The new standards are part of a federal initiative to reduce greenhouse emissions by using renewable fuels, reduce dependence on imported petroleum and further develop and expand the nation’s renewable fuels sector, according to the EPA.

For consumers, there’s a tradeoff, McCarl said. Though consumers could be paying on average $10 a year more person for food, the U.S. would lessen its dependence on foreign oil and receive some reductions in greenhouse gas emissions.

“In the long-run, is it going to be worth it to have increased energy security? We’re going to run out of petroleum at some point,” he said.

Major metropolitan areas would benefit from less emissions, according to the EPA. For example, Houston would see reductions in emissions since ethanol is a cleaner burning fuel.

"(The) consumer will see a less price influence and a cleaner environment, but will be paying more for energy," McCarl said.

For agriculture, McCarl said, there would be a reduction in conservation reserve program land. Texas will have the opportunity to develop energy sorghum which “displaces” switchgrass as an input to advanced biofuels in some parts of the country.

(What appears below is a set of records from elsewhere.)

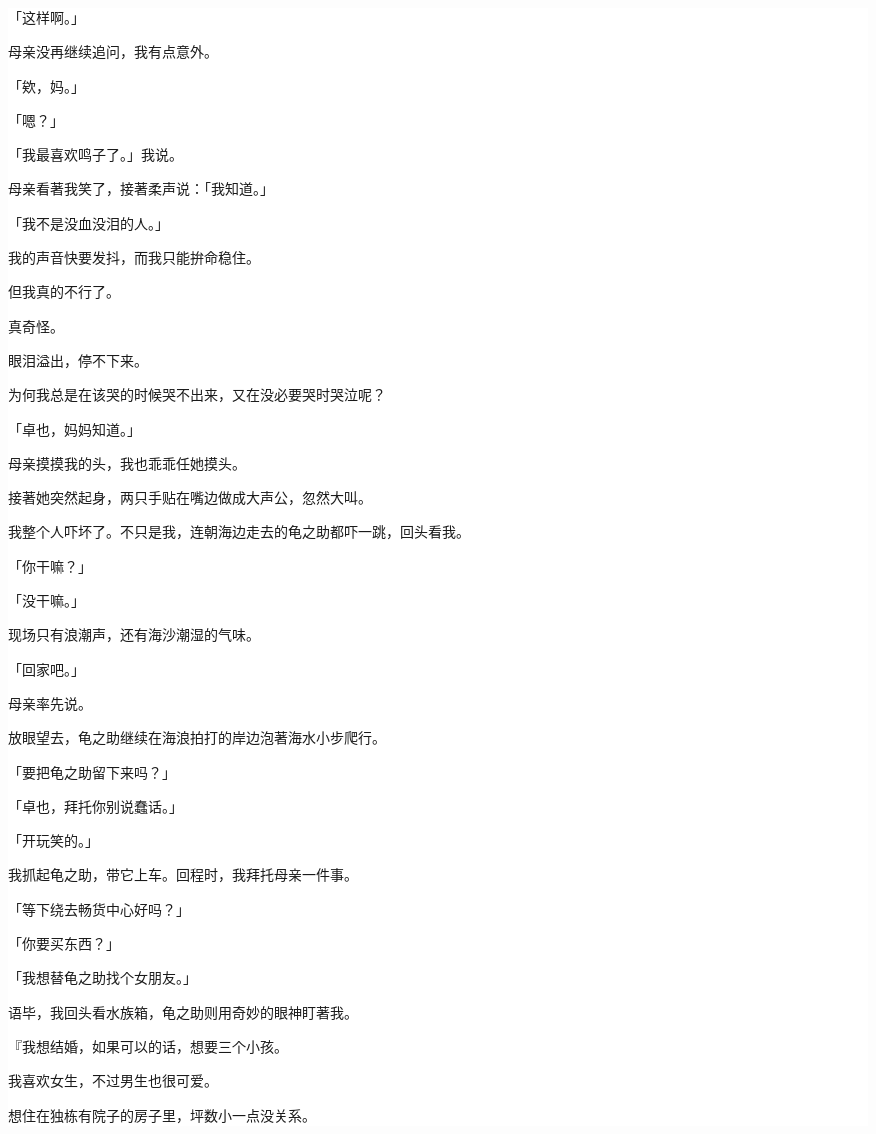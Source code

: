 「这样啊。」

母亲没再继续追问，我有点意外。

「欸，妈。」

「嗯？」

「我最喜欢鸣子了。」我说。

母亲看著我笑了，接著柔声说：「我知道。」

「我不是没血没泪的人。」

我的声音快要发抖，而我只能拚命稳住。

但我真的不行了。

真奇怪。

眼泪溢出，停不下来。

为何我总是在该哭的时候哭不出来，又在没必要哭时哭泣呢？

「卓也，妈妈知道。」

母亲摸摸我的头，我也乖乖任她摸头。

接著她突然起身，两只手贴在嘴边做成大声公，忽然大叫。

我整个人吓坏了。不只是我，连朝海边走去的龟之助都吓一跳，回头看我。

「你干嘛？」

「没干嘛。」

现场只有浪潮声，还有海沙潮湿的气味。

「回家吧。」

母亲率先说。

放眼望去，龟之助继续在海浪拍打的岸边泡著海水小步爬行。

「要把龟之助留下来吗？」

「卓也，拜托你别说蠢话。」

「开玩笑的。」

我抓起龟之助，带它上车。回程时，我拜托母亲一件事。

「等下绕去畅货中心好吗？」

「你要买东西？」

「我想替龟之助找个女朋友。」

语毕，我回头看水族箱，龟之助则用奇妙的眼神盯著我。

『我想结婚，如果可以的话，想要三个小孩。

我喜欢女生，不过男生也很可爱。

想住在独栋有院子的房子里，坪数小一点没关系。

Energy sorghum would be grown and used to produce ethanol as well as be used in other energy sectors, such as the power market.

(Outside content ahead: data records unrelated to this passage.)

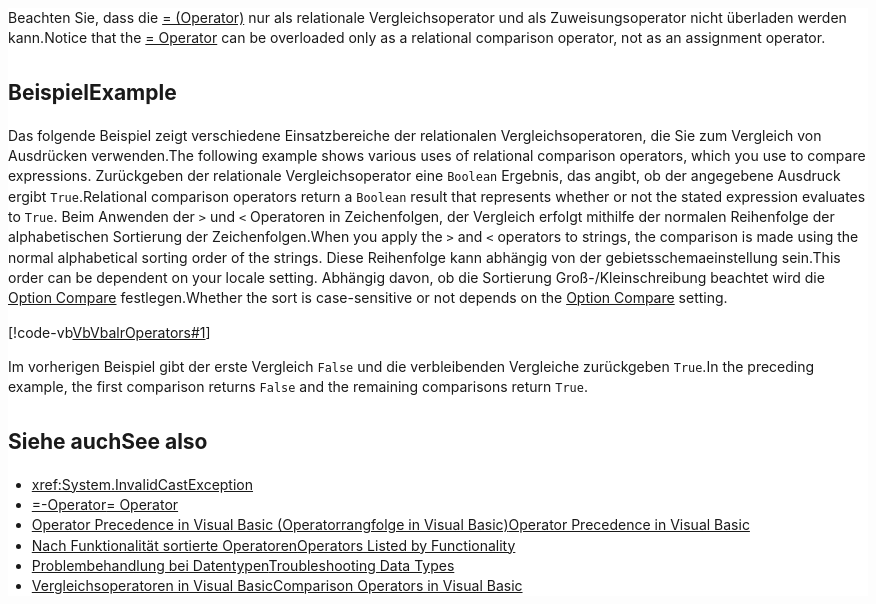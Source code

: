  <span data-ttu-id="14e57-190">Beachten Sie, dass die [= (Operator)](../../../visual-basic/language-reference/operators/assignment-operator.md) nur als relationale Vergleichsoperator und als Zuweisungsoperator nicht überladen werden kann.</span><span class="sxs-lookup"><span data-stu-id="14e57-190">Notice that the [= Operator](../../../visual-basic/language-reference/operators/assignment-operator.md) can be overloaded only as a relational comparison operator, not as an assignment operator.</span></span>  
  
## <a name="example"></a><span data-ttu-id="14e57-191">Beispiel</span><span class="sxs-lookup"><span data-stu-id="14e57-191">Example</span></span>  
 <span data-ttu-id="14e57-192">Das folgende Beispiel zeigt verschiedene Einsatzbereiche der relationalen Vergleichsoperatoren, die Sie zum Vergleich von Ausdrücken verwenden.</span><span class="sxs-lookup"><span data-stu-id="14e57-192">The following example shows various uses of relational comparison operators, which you use to compare expressions.</span></span> <span data-ttu-id="14e57-193">Zurückgeben der relationale Vergleichsoperator eine `Boolean` Ergebnis, das angibt, ob der angegebene Ausdruck ergibt `True`.</span><span class="sxs-lookup"><span data-stu-id="14e57-193">Relational comparison operators return a `Boolean` result that represents whether or not the stated expression evaluates to `True`.</span></span> <span data-ttu-id="14e57-194">Beim Anwenden der `>` und `<` Operatoren in Zeichenfolgen, der Vergleich erfolgt mithilfe der normalen Reihenfolge der alphabetischen Sortierung der Zeichenfolgen.</span><span class="sxs-lookup"><span data-stu-id="14e57-194">When you apply the `>` and `<` operators to strings, the comparison is made using the normal alphabetical sorting order of the strings.</span></span> <span data-ttu-id="14e57-195">Diese Reihenfolge kann abhängig von der gebietsschemaeinstellung sein.</span><span class="sxs-lookup"><span data-stu-id="14e57-195">This order can be dependent on your locale setting.</span></span> <span data-ttu-id="14e57-196">Abhängig davon, ob die Sortierung Groß-/Kleinschreibung beachtet wird die [Option Compare](../../../visual-basic/language-reference/statements/option-compare-statement.md) festlegen.</span><span class="sxs-lookup"><span data-stu-id="14e57-196">Whether the sort is case-sensitive or not depends on the [Option Compare](../../../visual-basic/language-reference/statements/option-compare-statement.md) setting.</span></span>  
  
 [!code-vb[VbVbalrOperators#1](~/samples/snippets/visualbasic/VS_Snippets_VBCSharp/VbVbalrOperators/VB/Class1.vb#1)]  
  
 <span data-ttu-id="14e57-197">Im vorherigen Beispiel gibt der erste Vergleich `False` und die verbleibenden Vergleiche zurückgeben `True`.</span><span class="sxs-lookup"><span data-stu-id="14e57-197">In the preceding example, the first comparison returns `False` and the remaining comparisons return `True`.</span></span>  
  
## <a name="see-also"></a><span data-ttu-id="14e57-198">Siehe auch</span><span class="sxs-lookup"><span data-stu-id="14e57-198">See also</span></span>

- <xref:System.InvalidCastException>
- [<span data-ttu-id="14e57-199">=-Operator</span><span class="sxs-lookup"><span data-stu-id="14e57-199">= Operator</span></span>](../../../visual-basic/language-reference/operators/assignment-operator.md)
- [<span data-ttu-id="14e57-200">Operator Precedence in Visual Basic (Operatorrangfolge in Visual Basic)</span><span class="sxs-lookup"><span data-stu-id="14e57-200">Operator Precedence in Visual Basic</span></span>](../../../visual-basic/language-reference/operators/operator-precedence.md)
- [<span data-ttu-id="14e57-201">Nach Funktionalität sortierte Operatoren</span><span class="sxs-lookup"><span data-stu-id="14e57-201">Operators Listed by Functionality</span></span>](../../../visual-basic/language-reference/operators/operators-listed-by-functionality.md)
- [<span data-ttu-id="14e57-202">Problembehandlung bei Datentypen</span><span class="sxs-lookup"><span data-stu-id="14e57-202">Troubleshooting Data Types</span></span>](../../../visual-basic/programming-guide/language-features/data-types/troubleshooting-data-types.md)
- [<span data-ttu-id="14e57-203">Vergleichsoperatoren in Visual Basic</span><span class="sxs-lookup"><span data-stu-id="14e57-203">Comparison Operators in Visual Basic</span></span>](../../../visual-basic/programming-guide/language-features/operators-and-expressions/comparison-operators.md)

“It gives Texas an advantage. We could see some acreage shifted to energy sorghum,” he said.

Rural America will be changed as it reaches the 36 billion gallons of renewable fuel production federally mandated by 2022, McCarl said.

“It’s going to be a chunk of land diverted into fuel production,” he said. “That’s going to make rural America more profitable but with a different land-use pattern.”

For Texas, McCarl said, energy sorghum would be the best-suited crop for producers mainly because water is such a critical component. He said land that is best suited for these types of crops would be found east of Interstate 35.

East Texas may also benefit in the timber-producing region, he added.

“This might give them another market with cellulosic energy,” he said. “You could take wood that might have been pulped and put that into energy either on a one time or continuing basis with some possibly moving into energy sorghum.”

However, livestock producers would see negative effects as a result of a shift in production and higher feed costs, McCarl said. The demand for corn-based feedstock would raise feed prices, therefore cutting into profit margins for feedlot operators and reducing supply. Cow-calf producers would receive lower prices.

“What’s going on now, you will see in the future,” he said. “Right now, beef producers are receiving higher prices as a result of less inventory nationally. But what we saw (in 2008) when corn prices were at all-time highs, beef prices were lower.”

Overall, McCarl said, the study’s results parallel those he found in the 1970s and earlier using the same model that he and others developed while at Purdue University.

“The big conclusion then was it would raise food prices and lower exports,” he said. “Today, we have the same conclusions. But today we have stronger forces at work, namely a desire for energy security and a shift to renewable energy.”